NY Times: Tejal Rao’s “How to Make Rice”
Tasty: “How to Cook Perfect Rice Every Time” [Video]
Serious Eats: Shao Z’s “How to Make the Silkiest, Most Comforting Congee”
Just One Cookbook: Nami Hirasawa Chen’s “Japanese Rice Porridge (Okayu)”
Beans
Cooking dried beans is maddeningly simple. The recipe can be as minimal as: Put the beans in a pot, glug a generous glug of fat on top, cover with water, add salt, and simmer for an hour or two. There’s a lot of tinkering and competing wisdom and differing culinary traditions behind this simple recipe, and it’s worth reading up. Warning: not all these recipes agree with each other. Pick one that works for you. Or keep cycling between them and cross referencing, because that’s what I do. I’m sure having a clay pot is great; I promise you don’t need one. Canned beans are always worth having around, and easy to doctor up.
Washington Post: Joe Yonan’s “Beans are good for the planet, for you and for your dinner table. Here’s how to cook them right.”
Rancho Gordo: “Cooking Basic Beans in the Rancho Gordo Manner”
NY Times: Tejal Rao’s “Cannellini-Bean Pasta with Beurre Blanc”

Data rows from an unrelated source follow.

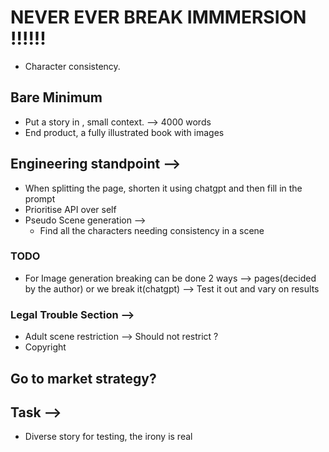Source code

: 
# NEVER EVER BREAK IMMMERSION !!!!!!

- Character consistency. 

## Bare Minimum

 - Put a story in , small context. --> 4000 words 
 -  End product, a fully illustrated book with images 

## Engineering standpoint --> 

- When splitting the page, shorten it using chatgpt and then fill in the prompt
- Prioritise API over self 
- Pseudo Scene generation --> 
	-  Find all the characters needing consistency in a scene 

### TODO

- For Image generation breaking can be done 2 ways --> pages(decided by the author) or we break it(chatgpt) -->  Test it out and vary on results 

### Legal Trouble Section --> 

- Adult scene restriction --> Should not restrict ? 
- Copyright 

## Go to market strategy?

## Task --> 

-  Diverse story for testing, the irony is real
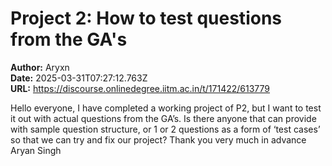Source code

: # Project 2: How to test questions from the GA's

**Author:** Aryxn  
**Date:** 2025-03-31T07:27:12.763Z  
**URL:** https://discourse.onlinedegree.iitm.ac.in/t/171422/613779

Hello everyone,
I have completed a working project of P2, but I want to test it out with actual questions from the GA’s. Is there anyone that can provide with sample question structure, or 1 or 2 questions as a form of ‘test cases’ so that we can try and fix our project?
Thank you very much in advance
Aryan Singh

Isabel Eats: Isabel Orozco-Moore’s “Easy Refied Beans”
Roast Chicken
Beautifully burnished birds have become fetish objects on restaurant menus, and wrangling a whole four- or five-pound carcass might feel like more trouble than it’s worth. But don’t let the $70 ‘for two’ chickens of the past fool you; a roast whole chicken is an economical leftovers machine much greater than any sum of chicken parts. There are perfect and less perfect ways to do it, but you don’t need a cast-iron pan or string for trussing or butter under the skin. You just need a chicken, some salt, and a hot, hot oven.
NY Times: Mark Bittman’s “Simplest Roast Chicken”
Epicurious: Thomas Keller’s “My Favorite Simple Roast Chicken”
Taste Cooking: JJ Goode’s “How to Roast a Chicken? The Answers Are Horrifying.”
Salt Fat Acid Heat: Samin Nosrat’s Buttermilk-Marinated Roast Chicken
Can’t find whole chicken? Bone-in chicken thighs roast up even easier. Bonus: The chicken can be roasted in the same pan as hardier vegetables like potatoes or turnips.
Stock and Soup
Homemade stock is another dish that sounds intimidating but is dead simple and tastes so much better than canned. The only major investment is time. The recipes below call for a few more ingredients or using chicken wings (also great), if you can get them, but basic techniques here will work with whatever you have on hand, including only the picked-over husk of that chicken you roasted. Vegetarian stocks are easy to make with the root vegetables in your fridge or dried mushrooms. Pick up dried kombu, a type of seaweed, and bonito flakes at an Asian grocery store, and you can make dashi.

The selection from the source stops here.